Exercise objective
Show every line of the data that contains the string "which".

Data extracts
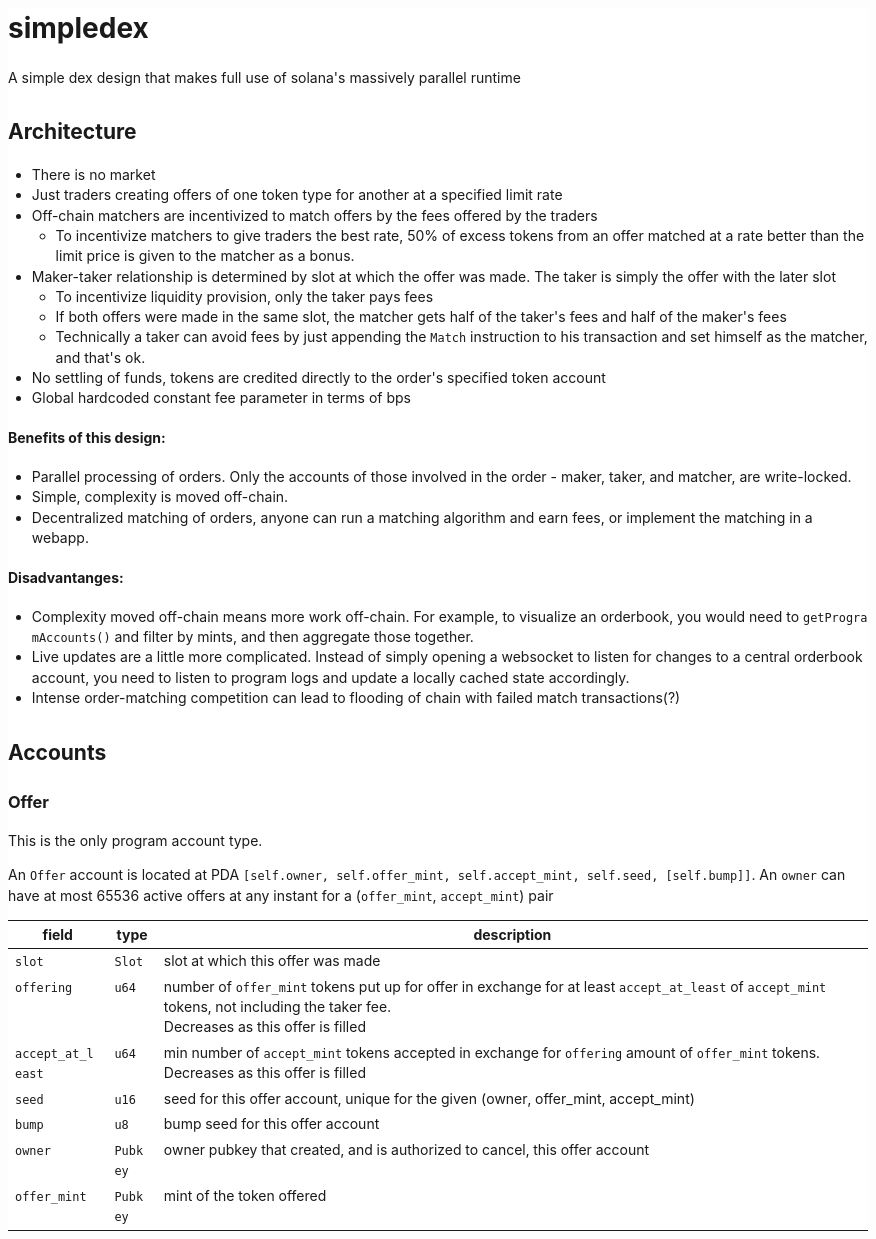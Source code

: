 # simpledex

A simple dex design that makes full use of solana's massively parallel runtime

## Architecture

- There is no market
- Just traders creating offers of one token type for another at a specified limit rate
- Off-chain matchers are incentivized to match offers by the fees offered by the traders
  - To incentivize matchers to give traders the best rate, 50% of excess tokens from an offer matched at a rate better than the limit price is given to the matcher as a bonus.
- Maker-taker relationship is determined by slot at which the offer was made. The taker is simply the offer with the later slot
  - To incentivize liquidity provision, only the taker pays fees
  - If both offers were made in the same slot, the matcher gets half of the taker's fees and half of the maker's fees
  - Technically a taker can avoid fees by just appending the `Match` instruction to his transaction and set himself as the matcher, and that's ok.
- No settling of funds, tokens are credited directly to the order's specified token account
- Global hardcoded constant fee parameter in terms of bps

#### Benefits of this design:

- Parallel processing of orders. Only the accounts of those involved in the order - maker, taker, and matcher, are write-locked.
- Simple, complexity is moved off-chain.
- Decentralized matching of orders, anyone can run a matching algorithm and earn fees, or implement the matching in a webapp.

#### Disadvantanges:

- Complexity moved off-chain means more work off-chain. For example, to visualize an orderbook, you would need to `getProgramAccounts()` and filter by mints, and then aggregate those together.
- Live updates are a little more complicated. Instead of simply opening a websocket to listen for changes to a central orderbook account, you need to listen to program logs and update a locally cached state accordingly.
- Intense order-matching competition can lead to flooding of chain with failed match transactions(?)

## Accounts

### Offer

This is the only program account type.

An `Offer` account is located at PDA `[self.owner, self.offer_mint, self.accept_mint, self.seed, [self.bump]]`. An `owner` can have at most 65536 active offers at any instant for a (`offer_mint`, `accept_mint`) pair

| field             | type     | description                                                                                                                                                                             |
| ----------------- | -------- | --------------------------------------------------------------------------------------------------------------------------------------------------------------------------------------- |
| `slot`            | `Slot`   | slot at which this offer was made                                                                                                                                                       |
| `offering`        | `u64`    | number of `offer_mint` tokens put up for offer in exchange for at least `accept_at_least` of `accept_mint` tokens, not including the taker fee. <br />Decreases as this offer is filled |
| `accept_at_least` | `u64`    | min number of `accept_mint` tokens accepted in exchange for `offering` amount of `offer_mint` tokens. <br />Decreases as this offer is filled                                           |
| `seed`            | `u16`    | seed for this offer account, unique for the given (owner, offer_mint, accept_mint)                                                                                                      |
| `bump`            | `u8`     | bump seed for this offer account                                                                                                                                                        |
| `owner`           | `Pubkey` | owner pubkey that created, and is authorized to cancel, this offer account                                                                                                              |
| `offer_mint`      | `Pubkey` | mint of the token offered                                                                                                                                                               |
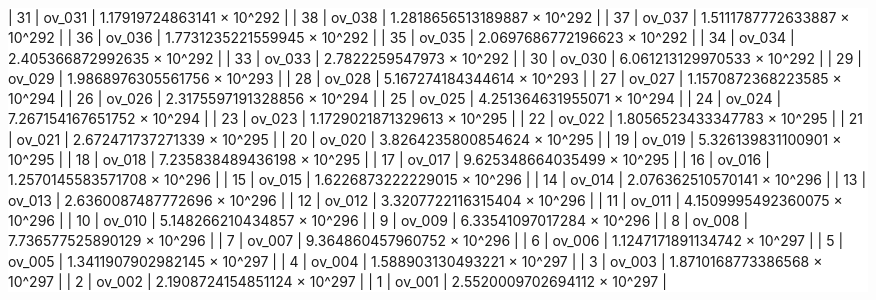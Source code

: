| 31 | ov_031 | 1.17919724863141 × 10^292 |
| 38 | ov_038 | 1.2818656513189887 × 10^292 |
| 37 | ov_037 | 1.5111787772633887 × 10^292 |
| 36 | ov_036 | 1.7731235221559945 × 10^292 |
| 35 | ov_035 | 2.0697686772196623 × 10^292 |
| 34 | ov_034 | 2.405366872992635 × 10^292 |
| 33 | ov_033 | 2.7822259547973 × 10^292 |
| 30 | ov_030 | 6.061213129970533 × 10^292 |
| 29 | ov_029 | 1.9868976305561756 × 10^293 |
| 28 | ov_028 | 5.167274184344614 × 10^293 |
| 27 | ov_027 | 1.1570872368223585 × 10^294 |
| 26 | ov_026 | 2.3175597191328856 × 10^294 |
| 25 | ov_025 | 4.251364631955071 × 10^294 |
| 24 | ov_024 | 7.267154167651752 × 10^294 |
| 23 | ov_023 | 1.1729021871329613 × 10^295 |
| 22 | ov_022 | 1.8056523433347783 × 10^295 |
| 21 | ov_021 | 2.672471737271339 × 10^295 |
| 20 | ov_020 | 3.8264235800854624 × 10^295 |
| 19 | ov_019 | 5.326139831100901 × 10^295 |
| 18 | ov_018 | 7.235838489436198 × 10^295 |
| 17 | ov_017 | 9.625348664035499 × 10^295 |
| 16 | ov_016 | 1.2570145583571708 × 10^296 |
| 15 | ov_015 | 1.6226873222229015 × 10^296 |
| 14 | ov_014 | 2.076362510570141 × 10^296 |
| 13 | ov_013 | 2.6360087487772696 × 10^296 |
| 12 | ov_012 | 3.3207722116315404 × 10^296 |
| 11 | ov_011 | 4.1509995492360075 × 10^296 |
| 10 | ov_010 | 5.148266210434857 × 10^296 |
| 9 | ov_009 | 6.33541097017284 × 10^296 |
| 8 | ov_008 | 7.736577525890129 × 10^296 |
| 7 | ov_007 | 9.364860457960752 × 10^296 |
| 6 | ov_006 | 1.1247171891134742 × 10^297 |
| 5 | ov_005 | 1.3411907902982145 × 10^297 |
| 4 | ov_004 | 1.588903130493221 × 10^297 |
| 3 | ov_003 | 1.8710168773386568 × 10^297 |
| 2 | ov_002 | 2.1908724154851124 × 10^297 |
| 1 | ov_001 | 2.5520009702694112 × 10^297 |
...
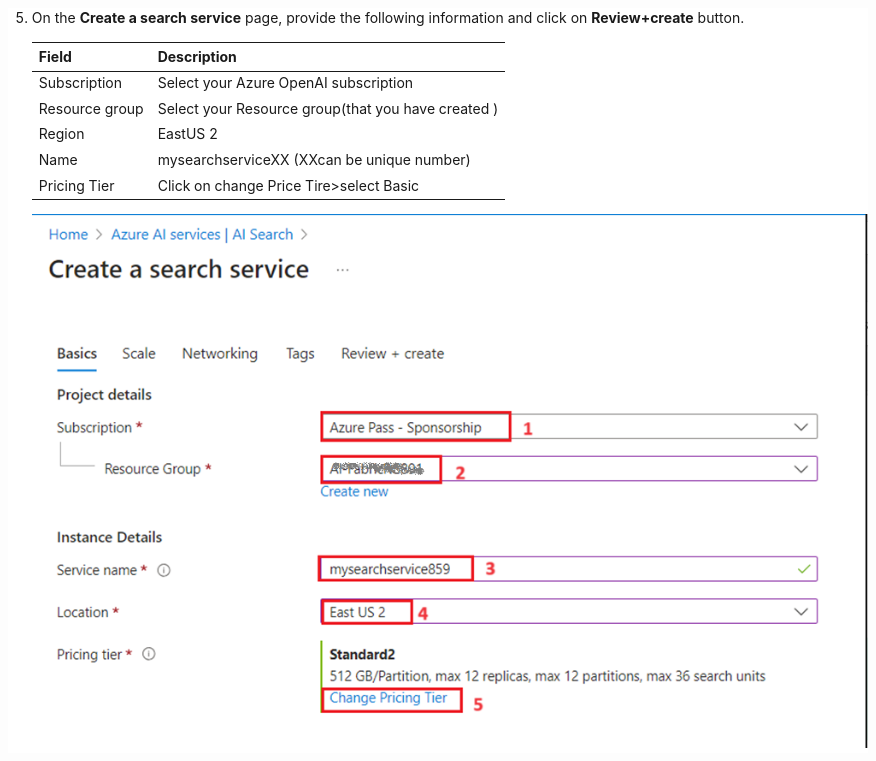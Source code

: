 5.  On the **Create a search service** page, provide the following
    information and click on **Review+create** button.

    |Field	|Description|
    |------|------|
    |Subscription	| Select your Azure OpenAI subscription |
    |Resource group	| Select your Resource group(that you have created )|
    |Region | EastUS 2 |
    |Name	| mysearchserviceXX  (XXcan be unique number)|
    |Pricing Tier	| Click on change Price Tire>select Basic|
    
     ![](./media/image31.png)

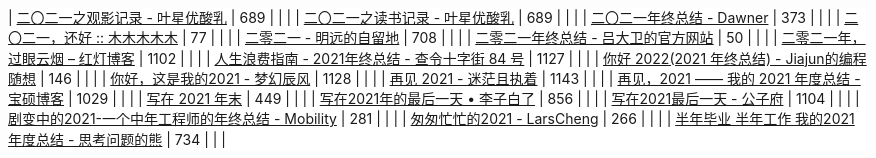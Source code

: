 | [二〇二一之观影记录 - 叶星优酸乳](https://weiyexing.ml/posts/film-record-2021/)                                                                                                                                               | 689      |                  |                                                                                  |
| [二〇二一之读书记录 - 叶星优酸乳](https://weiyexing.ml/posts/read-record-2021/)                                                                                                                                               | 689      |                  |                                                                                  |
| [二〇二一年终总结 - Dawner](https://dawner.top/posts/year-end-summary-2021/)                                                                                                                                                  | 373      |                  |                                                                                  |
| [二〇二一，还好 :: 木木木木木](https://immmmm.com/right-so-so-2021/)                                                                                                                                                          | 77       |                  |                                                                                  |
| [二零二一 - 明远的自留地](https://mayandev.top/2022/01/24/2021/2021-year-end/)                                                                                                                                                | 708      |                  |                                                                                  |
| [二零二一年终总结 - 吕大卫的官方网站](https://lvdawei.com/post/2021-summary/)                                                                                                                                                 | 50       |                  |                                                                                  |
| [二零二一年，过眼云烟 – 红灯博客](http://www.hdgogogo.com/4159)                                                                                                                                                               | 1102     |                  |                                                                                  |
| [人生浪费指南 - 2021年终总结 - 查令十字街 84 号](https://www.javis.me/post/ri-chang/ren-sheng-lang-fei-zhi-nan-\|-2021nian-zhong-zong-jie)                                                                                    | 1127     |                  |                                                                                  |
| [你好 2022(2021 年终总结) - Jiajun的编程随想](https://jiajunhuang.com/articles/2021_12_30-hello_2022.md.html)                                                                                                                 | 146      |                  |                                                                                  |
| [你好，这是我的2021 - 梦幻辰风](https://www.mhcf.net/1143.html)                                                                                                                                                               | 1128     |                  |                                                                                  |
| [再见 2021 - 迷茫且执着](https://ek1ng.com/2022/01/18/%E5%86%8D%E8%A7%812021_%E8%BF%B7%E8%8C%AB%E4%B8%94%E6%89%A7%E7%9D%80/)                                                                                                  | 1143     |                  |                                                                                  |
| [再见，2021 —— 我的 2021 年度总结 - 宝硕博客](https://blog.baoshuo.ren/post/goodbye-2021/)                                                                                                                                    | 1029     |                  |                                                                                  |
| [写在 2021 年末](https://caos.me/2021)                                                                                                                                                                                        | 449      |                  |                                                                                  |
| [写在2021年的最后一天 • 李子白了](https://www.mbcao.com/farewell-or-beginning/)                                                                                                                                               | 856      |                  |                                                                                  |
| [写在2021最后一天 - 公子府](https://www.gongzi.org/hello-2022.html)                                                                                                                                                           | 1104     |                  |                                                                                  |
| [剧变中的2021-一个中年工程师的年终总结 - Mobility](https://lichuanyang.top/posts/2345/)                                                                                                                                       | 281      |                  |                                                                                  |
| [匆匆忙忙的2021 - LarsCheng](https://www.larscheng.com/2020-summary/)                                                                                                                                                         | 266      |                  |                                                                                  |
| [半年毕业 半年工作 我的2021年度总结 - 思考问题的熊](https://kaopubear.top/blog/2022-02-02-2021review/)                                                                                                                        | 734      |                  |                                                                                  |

Response
- Maker-taker relationship is determined by slot at which the offer was made. The taker is simply the offer with the later slot
| `slot`            | `Slot`   | slot at which this offer was made                                                                                                                                                       |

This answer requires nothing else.